Devant la tombe, en pensée et derrière son clavier, Philippe Claudel envoie ses meilleurs souvenirs à celui qui a quitté la scène littéraire et la scène intime trop tôt. Jean-Bark est un texte puissant, protéiforme et aucunement macabre : confidences, nostalgie, prises à partie, respect, amour, tristesse, amitié, attente des retrouvailles… Jean-Bark, c’est tout cela, plus un supplément d’âme qui n’appartient qu’à la plume de Philippe Claudel. Et comment ne pas penser à Meuse l’oubli, son premier roman, où l’auteur parlait déjà du deuil avec une phrase qui s’adapte tellement à la disparition de Jean-Bark. « Chaque matin, je redevenais veuf en m’éveillant du sommeil où l’alcool m’avait versé et courais dans les toilettes y dégueuler mes rêves. » Quand on perd un proche – amante ou ami –, on est veuf, amputé de la part qui portait l’autre. J’ai relu les dernières phrases de ce texte plusieurs fois : elles ont rompu les digues de mes yeux gonflés par ce texte profondément humain.

Je n’en dis pas plus et vous offre quelques sublimes extraits de ce livre.

« Je me sens à côté de moi-même et dans une inconfortable attente. » (p. 11)

« Tu étais un éditeur qui aurait pu être un voyou. Flambeur guère intéressé par l’oseille, mais habile à monter des coups. Un doux voleur. Un contrebandier. Un artiste en somme. » (p. 14)

« Je savais que tu allais mourir, et je ne pouvais plus écrire. J’ai mis du temps à comprendre que je ne pouvais plus écrire parce que je savais que tu allais mourir. » (p. 19)

« Les gens comme nous qui ont tant besoin d’être aimés, c’est sans doute parce qu’ils s’aiment si peu. » (p. 28 & 29)

« Quand on blessait un de tes auteurs, tu aurais voulu casser la gueule à celui qui avait répandu son fiel. » (p. 37)

« Tu m’as laissé dans une belle merde. Tu m’as abandonné au moment où je doute de l’utilité d’écrire encore. » (p. 45)

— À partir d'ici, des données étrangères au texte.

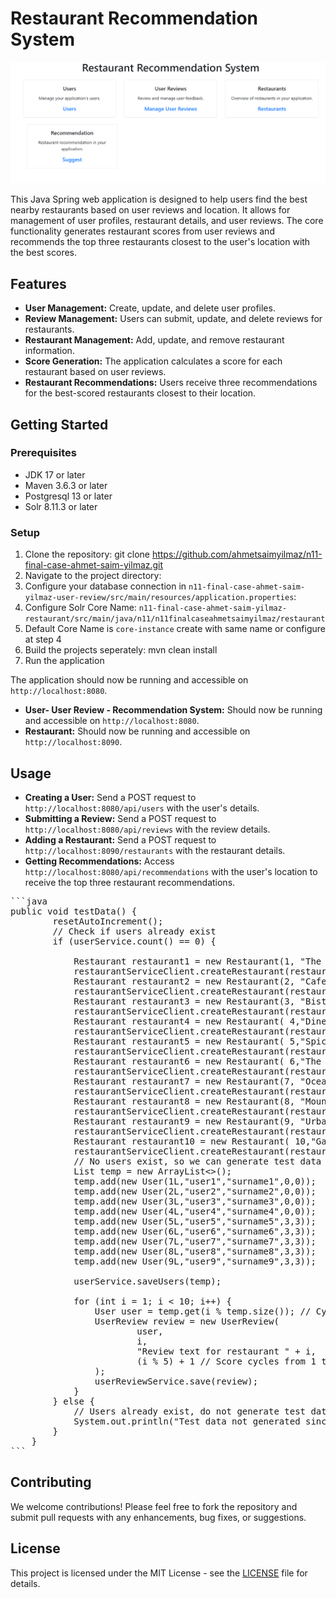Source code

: # Restaurant Recommendation System

![Application Screenshot](https://github.com/ahmetsaimyilmaz/n11-final-case-ahmet-saim-yilmaz/blob/master/WelcomePage.PNG)

This Java Spring web application is designed to help users find the best nearby restaurants based on user reviews and location. 
It allows for management of user profiles, restaurant details, and user reviews. The core functionality generates restaurant scores from user reviews and recommends the top three restaurants closest to the user's location with the best scores.

## Features

- **User Management:** Create, update, and delete user profiles.
- **Review Management:** Users can submit, update, and delete reviews for restaurants.
- **Restaurant Management:** Add, update, and remove restaurant information.
- **Score Generation:** The application calculates a score for each restaurant based on user reviews.
- **Restaurant Recommendations:** Users receive three recommendations for the best-scored restaurants closest to their location.

## Getting Started

### Prerequisites

- JDK 17 or later
- Maven 3.6.3 or later
- Postgresql 13 or later
- Solr 8.11.3 or later

### Setup

1. Clone the repository: git clone [<repository-url>](https://github.com/ahmetsaimyilmaz/n11-final-case-ahmet-saim-yilmaz.git)https://github.com/ahmetsaimyilmaz/n11-final-case-ahmet-saim-yilmaz.git
2. Navigate to the project directory:
3. Configure your database connection in `n11-final-case-ahmet-saim-yilmaz-user-review/src/main/resources/application.properties`:
4. Configure Solr Core Name: `n11-final-case-ahmet-saim-yilmaz-restaurant/src/main/java/n11/n11finalcaseahmetsaimyilmaz/restaurant`
5. Default Core Name is `core-instance` create with same name or configure at step 4
6. Build the projects seperately: mvn clean install
7. Run the application

The application should now be running and accessible on `http://localhost:8080`.

- **User- User Review - Recommendation System:** Should now be running and accessible on `http://localhost:8080`.
- **Restaurant:** Should now be running and accessible on `http://localhost:8090`.

## Usage

- **Creating a User:** Send a POST request to `http://localhost:8080/api/users` with the user's details.
- **Submitting a Review:** Send a POST request to `http://localhost:8080/api/reviews` with the review details.
- **Adding a Restaurant:** Send a POST request to `http://localhost:8090/restaurants` with the restaurant details.
- **Getting Recommendations:** Access `http://localhost:8080/api/recommendations` with the user's location to receive the top three restaurant recommendations.
<pre>
```java
public void testData() {
        resetAutoIncrement();
        // Check if users already exist
        if (userService.count() == 0) {

            Restaurant restaurant1 = new Restaurant(1, "The Gourmet Kitchen", 3,3, 0);
            restaurantServiceClient.createRestaurant(restaurant1);
            Restaurant restaurant2 = new Restaurant(2, "Cafe Delights", 3,3, 0);
            restaurantServiceClient.createRestaurant(restaurant2);
            Restaurant restaurant3 = new Restaurant(3, "Bistro Boulevard", 3,3, 0);
            restaurantServiceClient.createRestaurant(restaurant3);
            Restaurant restaurant4 = new Restaurant( 4,"Dine Fine", 3,3, 0);
            restaurantServiceClient.createRestaurant(restaurant4);
            Restaurant restaurant5 = new Restaurant( 5,"Spice Symphony", 3,3, 0);
            restaurantServiceClient.createRestaurant(restaurant5);
            Restaurant restaurant6 = new Restaurant( 6,"The Curry Leaf", 0,0, 0);
            restaurantServiceClient.createRestaurant(restaurant6);
            Restaurant restaurant7 = new Restaurant(7, "Ocean's Plate", 0,0, 0);
            restaurantServiceClient.createRestaurant(restaurant7);
            Restaurant restaurant8 = new Restaurant(8, "Mountain Munch", 0,0, 0);
            restaurantServiceClient.createRestaurant(restaurant8);
            Restaurant restaurant9 = new Restaurant(9, "Urban Eats", 0,0, 0);
            restaurantServiceClient.createRestaurant(restaurant9);
            Restaurant restaurant10 = new Restaurant( 10,"Garden Bites", 0,0, 0);
            restaurantServiceClient.createRestaurant(restaurant10);
            // No users exist, so we can generate test data
            List<User> temp = new ArrayList<>();
            temp.add(new User(1L,"user1","surname1",0,0));
            temp.add(new User(2L,"user2","surname2",0,0));
            temp.add(new User(3L,"user3","surname3",0,0));
            temp.add(new User(4L,"user4","surname4",0,0));
            temp.add(new User(5L,"user5","surname5",3,3));
            temp.add(new User(6L,"user6","surname6",3,3));
            temp.add(new User(7L,"user7","surname7",3,3));
            temp.add(new User(8L,"user8","surname8",3,3));
            temp.add(new User(9L,"user9","surname9",3,3));

            userService.saveUsers(temp);

            for (int i = 1; i < 10; i++) {
                User user = temp.get(i % temp.size()); // Cycle through users
                UserReview review = new UserReview(
                        user,
                        i,
                        "Review text for restaurant " + i,
                        (i % 5) + 1 // Score cycles from 1 to 5
                );
                userReviewService.save(review);
            }
        } else {
            // Users already exist, do not generate test data
            System.out.println("Test data not generated since data already exists.");
        }
    }
```
</pre>
  

## Contributing

We welcome contributions! Please feel free to fork the repository and submit pull requests with any enhancements, bug fixes, or suggestions.

## License

This project is licensed under the MIT License - see the [LICENSE](LICENSE) file for details.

« J’ai envie de boire du vin. J’attends que le soir tombe. Boire du vin me permet de te rendre plus léger dans ma vie. De rendre ta mort plus supportable. Bien sûr, au matin, rien n’a changé. » (p. 65)

« Mais dis-moi, qui est donc le condamné ? Celui qui reste ou celui qui embarque, Jean-Bark ? » (p. 78)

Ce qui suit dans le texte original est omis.